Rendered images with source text
# # # # #
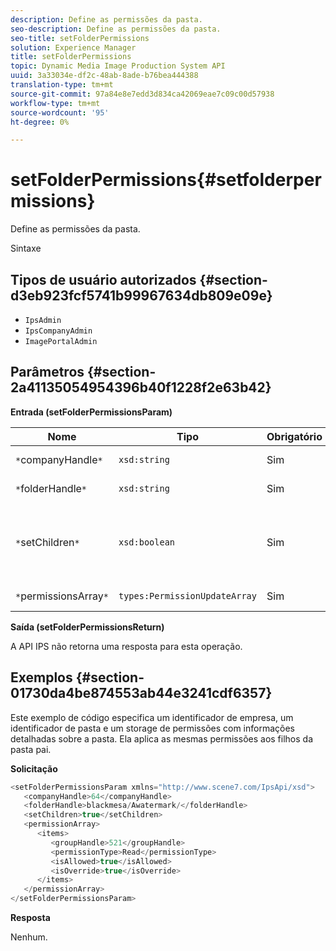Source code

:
 ```yaml
---
description: Define as permissões da pasta.
seo-description: Define as permissões da pasta.
seo-title: setFolderPermissions
solution: Experience Manager
title: setFolderPermissions
topic: Dynamic Media Image Production System API
uuid: 3a33034e-df2c-48ab-8ade-b76bea444388
translation-type: tm+mt
source-git-commit: 97a84e8e7edd3d834ca42069eae7c09c00d57938
workflow-type: tm+mt
source-wordcount: '95'
ht-degree: 0%

---
```



# setFolderPermissions{#setfolderpermissions}

Define as permissões da pasta.

Sintaxe

## Tipos de usuário autorizados {#section-d3eb923fcf5741b99967634db809e09e}

* `IpsAdmin`
* `IpsCompanyAdmin`
* `ImagePortalAdmin`

## Parâmetros {#section-2a41135054954396b40f1228f2e63b42}

**Entrada (setFolderPermissionsParam)**

| Nome | Tipo | Obrigatório | Descrição |
|---|---|---|---|
| `*`companyHandle`*` | `xsd:string` | Sim | Alça da empresa. |
| `*`folderHandle`*` | `xsd:string` | Sim | Identificador da pasta. |
| `*`setChildren`*` | `xsd:boolean` | Sim | Define permissões em filhos que pertencem à pasta. |
| `*`permissionsArray`*` | `types:PermissionUpdateArray` | Sim | Matriz de permissões. |

**Saída (setFolderPermissionsReturn)**

A API IPS não retorna uma resposta para esta operação.

## Exemplos {#section-01730da4be874553ab44e3241cdf6357}

Este exemplo de código especifica um identificador de empresa, um identificador de pasta e um storage de permissões com informações detalhadas sobre a pasta. Ela aplica as mesmas permissões aos filhos da pasta pai.

**Solicitação**

```java
<setFolderPermissionsParam xmlns="http://www.scene7.com/IpsApi/xsd">
   <companyHandle>64</companyHandle>
   <folderHandle>blackmesa/Awatermark/</folderHandle>
   <setChildren>true</setChildren>
   <permissionArray>
      <items>
         <groupHandle>521</groupHandle>
         <permissionType>Read</permissionType>
         <isAllowed>true</isAllowed>
         <isOverride>true</isOverride>
      </items>
   </permissionArray>
</setFolderPermissionsParam>
```

**Resposta**

Nenhum.
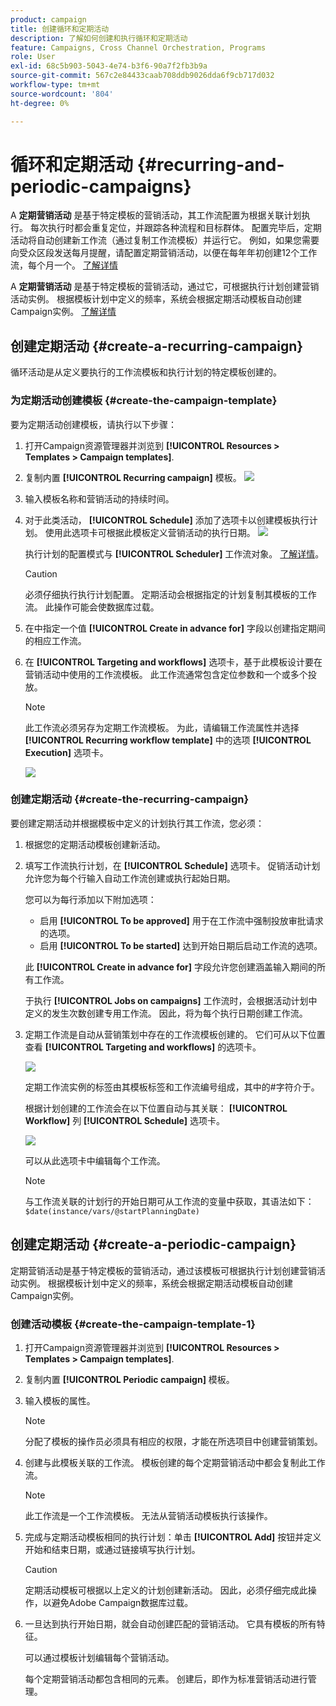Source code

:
 ```yaml
---
product: campaign
title: 创建循环和定期活动
description: 了解如何创建和执行循环和定期活动
feature: Campaigns, Cross Channel Orchestration, Programs
role: User
exl-id: 68c5b903-5043-4e74-b3f6-90a7f2fb3b9a
source-git-commit: 567c2e84433caab708ddb9026dda6f9cb717d032
workflow-type: tm+mt
source-wordcount: '804'
ht-degree: 0%

---
```


# 循环和定期活动 {#recurring-and-periodic-campaigns}

A **定期营销活动** 是基于特定模板的营销活动，其工作流配置为根据关联计划执行。 每次执行时都会重复定位，并跟踪各种流程和目标群体。  配置完毕后，定期活动将自动创建新工作流（通过复制工作流模板）并运行它。 例如，如果您需要向受众区段发送每月提醒，请配置定期营销活动，以便在每年年初创建12个工作流，每个月一个。 [了解详情](#create-a-recurring-campaign)

A **定期营销活动** 是基于特定模板的营销活动，通过它，可根据执行计划创建营销活动实例。 根据模板计划中定义的频率，系统会根据定期活动模板自动创建Campaign实例。 [了解详情](#create-a-periodic-campaign)

## 创建定期活动 {#create-a-recurring-campaign}

循环活动是从定义要执行的工作流模板和执行计划的特定模板创建的。

### 为定期活动创建模板 {#create-the-campaign-template}

要为定期活动创建模板，请执行以下步骤：

1. 打开Campaign资源管理器并浏览到 **[!UICONTROL Resources > Templates > Campaign templates]**.
1. 复制内置 **[!UICONTROL Recurring campaign]** 模板。
   ![](assets/recurring-campaign-duplicate.png)
1. 输入模板名称和营销活动的持续时间。
1. 对于此类活动， **[!UICONTROL Schedule]** 添加了选项卡以创建模板执行计划。 使用此选项卡可根据此模板定义营销活动的执行日期。
   ![](assets/recurring-campaign-schedule.png)

   执行计划的配置模式与 **[!UICONTROL Scheduler]** 工作流对象。 [了解详情](../workflow/scheduler.md)。

   >[!CAUTION]
   >
   >必须仔细执行执行计划配置。 定期活动会根据指定的计划复制其模板的工作流。 此操作可能会使数据库过载。

1. 在中指定一个值 **[!UICONTROL Create in advance for]** 字段以创建指定期间的相应工作流。
1. 在 **[!UICONTROL Targeting and workflows]** 选项卡，基于此模板设计要在营销活动中使用的工作流模板。 此工作流通常包含定位参数和一个或多个投放。

   >[!NOTE]
   >
   >此工作流必须另存为定期工作流模板。 为此，请编辑工作流属性并选择 **[!UICONTROL Recurring workflow template]** 中的选项 **[!UICONTROL Execution]** 选项卡。

   ![](assets/recurring-campaign-wf-properties.png)

### 创建定期活动 {#create-the-recurring-campaign}

要创建定期活动并根据模板中定义的计划执行其工作流，您必须：

1. 根据您的定期活动模板创建新活动。
1. 填写工作流执行计划，在 **[!UICONTROL Schedule]** 选项卡。 促销活动计划允许您为每个行输入自动工作流创建或执行起始日期。

   您可以为每行添加以下附加选项：

   * 启用 **[!UICONTROL To be approved]** 用于在工作流中强制投放审批请求的选项。
   * 启用 **[!UICONTROL To be started]** 达到开始日期后启动工作流的选项。

   此 **[!UICONTROL Create in advance for]** 字段允许您创建涵盖输入期间的所有工作流。

   于执行 **[!UICONTROL Jobs on campaigns]** 工作流时，会根据活动计划中定义的发生次数创建专用工作流。 因此，将为每个执行日期创建工作流。

1. 定期工作流是自动从营销策划中存在的工作流模板创建的。 它们可从以下位置查看 **[!UICONTROL Targeting and workflows]** 的选项卡。

   ![](assets/recurring-wf-created.png)

   定期工作流实例的标签由其模板标签和工作流编号组成，其中的#字符介于。

   根据计划创建的工作流会在以下位置自动与其关联： **[!UICONTROL Workflow]** 列 **[!UICONTROL Schedule]** 选项卡。

   ![](assets/recurring-wf-schedule-executed.png)

   可以从此选项卡中编辑每个工作流。

   >[!NOTE]
   >
   >与工作流关联的计划行的开始日期可从工作流的变量中获取，其语法如下：\
   >`$date(instance/vars/@startPlanningDate)`

## 创建定期活动 {#create-a-periodic-campaign}

定期营销活动是基于特定模板的营销活动，通过该模板可根据执行计划创建营销活动实例。 根据模板计划中定义的频率，系统会根据定期活动模板自动创建Campaign实例。

### 创建活动模板 {#create-the-campaign-template-1}

1. 打开Campaign资源管理器并浏览到 **[!UICONTROL Resources > Templates > Campaign templates]**.
1. 复制内置 **[!UICONTROL Periodic campaign]** 模板。
1. 输入模板的属性。

   >[!NOTE]
   >
   >分配了模板的操作员必须具有相应的权限，才能在所选项目中创建营销策划。

1. 创建与此模板关联的工作流。 模板创建的每个定期营销活动中都会复制此工作流。

   >[!NOTE]
   >
   >此工作流是一个工作流模板。 无法从营销活动模板执行该操作。

1. 完成与定期活动模板相同的执行计划：单击 **[!UICONTROL Add]** 按钮并定义开始和结束日期，或通过链接填写执行计划。

   >[!CAUTION]
   >
   >定期活动模板可根据以上定义的计划创建新活动。 因此，必须仔细完成此操作，以避免Adobe Campaign数据库过载。

1. 一旦达到执行开始日期，就会自动创建匹配的营销活动。 它具有模板的所有特征。

   可以通过模板计划编辑每个营销活动。

   每个定期营销活动都包含相同的元素。 创建后，即作为标准营销活动进行管理。

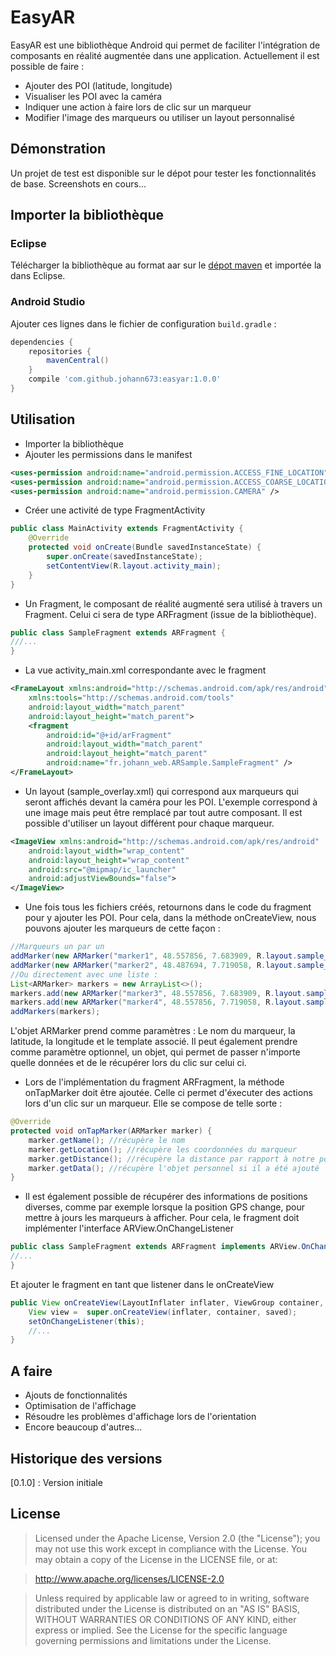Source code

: # EasyAR

EasyAR est une bibliothèque Android qui permet de faciliter l'intégration de composants en réalité augmentée dans une application. Actuellement il est possible de faire :
  - Ajouter des POI (latitude, longitude)
  - Visualiser les POI avec la caméra
  - Indiquer une action à faire lors de clic sur un marqueur
  - Modifier l'image des marqueurs ou utiliser un layout personnalisé

## Démonstration
Un projet de test est disponible sur le dépot pour tester les fonctionnalités de base.
Screenshots en cours...

## Importer la bibliothèque
### Eclipse
Télécharger la bibliothèque au format aar sur le [dépot maven](http://mvnrepository.com/artifact/com.github.johann673/easyar/1.0.0) et importée la dans Eclipse.
### Android Studio
Ajouter ces lignes dans le fichier de configuration ```build.gradle``` :
```gradle
dependencies {
    repositories {
        mavenCentral()
    }
    compile 'com.github.johann673:easyar:1.0.0'
}
```

## Utilisation
- Importer la bibliothèque
- Ajouter les permissions dans le manifest
```xml
<uses-permission android:name="android.permission.ACCESS_FINE_LOCATION" />
<uses-permission android:name="android.permission.ACCESS_COARSE_LOCATION" />
<uses-permission android:name="android.permission.CAMERA" />
```
- Créer une activité de type FragmentActivity
```java
public class MainActivity extends FragmentActivity {
    @Override
    protected void onCreate(Bundle savedInstanceState) {
        super.onCreate(savedInstanceState);
        setContentView(R.layout.activity_main);
    }
}
```
- Un Fragment, le composant de réalité augmenté sera utilisé à travers un Fragment. Celui ci sera de type ARFragment (issue de la bibliothèque).
```java
public class SampleFragment extends ARFragment {
///...
}
```
- La vue activity_main.xml correspondante avec le fragment
```xml
<FrameLayout xmlns:android="http://schemas.android.com/apk/res/android"
    xmlns:tools="http://schemas.android.com/tools"
    android:layout_width="match_parent"
    android:layout_height="match_parent">
    <fragment
        android:id="@+id/arFragment"
        android:layout_width="match_parent"
        android:layout_height="match_parent"
        android:name="fr.johann_web.ARSample.SampleFragment" />
</FrameLayout>
```
- Un layout (sample_overlay.xml) qui correspond aux marqueurs qui seront affichés devant la caméra pour les POI. L'exemple correspond à une image mais peut être remplacé par tout autre composant. Il est possible d'utiliser un layout différent pour chaque marqueur.
```xml
<ImageView xmlns:android="http://schemas.android.com/apk/res/android"
    android:layout_width="wrap_content"
    android:layout_height="wrap_content"
    android:src="@mipmap/ic_launcher"
    android:adjustViewBounds="false">
</ImageView>
```
- Une fois tous les fichiers créés, retournons dans le code du fragment pour y ajouter les POI. Pour cela, dans la méthode onCreateView, nous pouvons ajouter les marqueurs de cette façon :
```java
//Marqueurs un par un
addMarker(new ARMarker("marker1", 48.557856, 7.683909, R.layout.sample_overlay));
addMarker(new ARMarker("marker2", 48.487694, 7.719058, R.layout.sample_overlay));
//Ou directement avec une liste :
List<ARMarker> markers = new ArrayList<>();
markers.add(new ARMarker("marker3", 48.557856, 7.683909, R.layout.sample_overlay)):
markers.add(new ARMarker("marker4", 48.557856, 7.719058, R.layout.sample_overlay)):
addMarkers(markers);
```
L'objet ARMarker prend comme paramètres : Le nom du marqueur, la latitude, la longitude et le template associé. Il peut également prendre comme paramètre optionnel, un objet, qui permet de passer n'importe quelle données et de le récupérer lors du clic sur celui ci.
- Lors de l'implémentation du fragment ARFragment, la méthode onTapMarker doit être ajoutée. Celle ci permet d'éxecuter des actions lors d'un clic sur un marqueur. Elle se compose de telle sorte :
```java
@Override
protected void onTapMarker(ARMarker marker) {
    marker.getName(); //récupère le nom
    marker.getLocation(); //récupère les coordonnées du marqueur
    marker.getDistance(); //récupère la distance par rapport à notre position
    marker.getData(); //récupère l'objet personnel si il a été ajouté
}
```
- Il est également possible de récupérer des informations de positions diverses, comme par exemple lorsque la position GPS change, pour mettre à jours les marqueurs à afficher. Pour cela, le fragment doit implémenter l'interface ARView.OnChangeListener
```java
public class SampleFragment extends ARFragment implements ARView.OnChangeListener {
//...
}
```
Et ajouter le fragment en tant que listener dans le onCreateView
```java
public View onCreateView(LayoutInflater inflater, ViewGroup container, Bundle saved) {
    View view =  super.onCreateView(inflater, container, saved);
    setOnChangeListener(this);
    //...
}
```


## A faire

 - Ajouts de fonctionnalités
 - Optimisation de l'affichage
 - Résoudre les problèmes d'affichage lors de l'orientation
 - Encore beaucoup d'autres...

## Historique des versions
[0.1.0] : Version initiale

License
----

>Licensed under the Apache License, Version 2.0 (the "License"); you may not use this work except in compliance with the License. You may obtain a copy of the License in the LICENSE file, or at:

> http://www.apache.org/licenses/LICENSE-2.0

>Unless required by applicable law or agreed to in writing, software distributed under the License is distributed on an "AS IS" BASIS, WITHOUT WARRANTIES OR CONDITIONS OF ANY KIND, either express or implied. See the License for the specific language governing permissions and limitations under the License.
# # # # #
▸ What you are asked to do
Gather each line in the entries above where the string "être" is found.

▸ Written answer
- Un layout (sample_overlay.xml) qui correspond aux marqueurs qui seront affichés devant la caméra pour les POI. L'exemple correspond à une image mais peut être remplacé par tout autre composant. Il est possible d'utiliser un layout différent pour chaque marqueur.
- Lors de l'implémentation du fragment ARFragment, la méthode onTapMarker doit être ajoutée. Celle ci permet d'éxecuter des actions lors d'un clic sur un marqueur. Elle se compose de telle sorte :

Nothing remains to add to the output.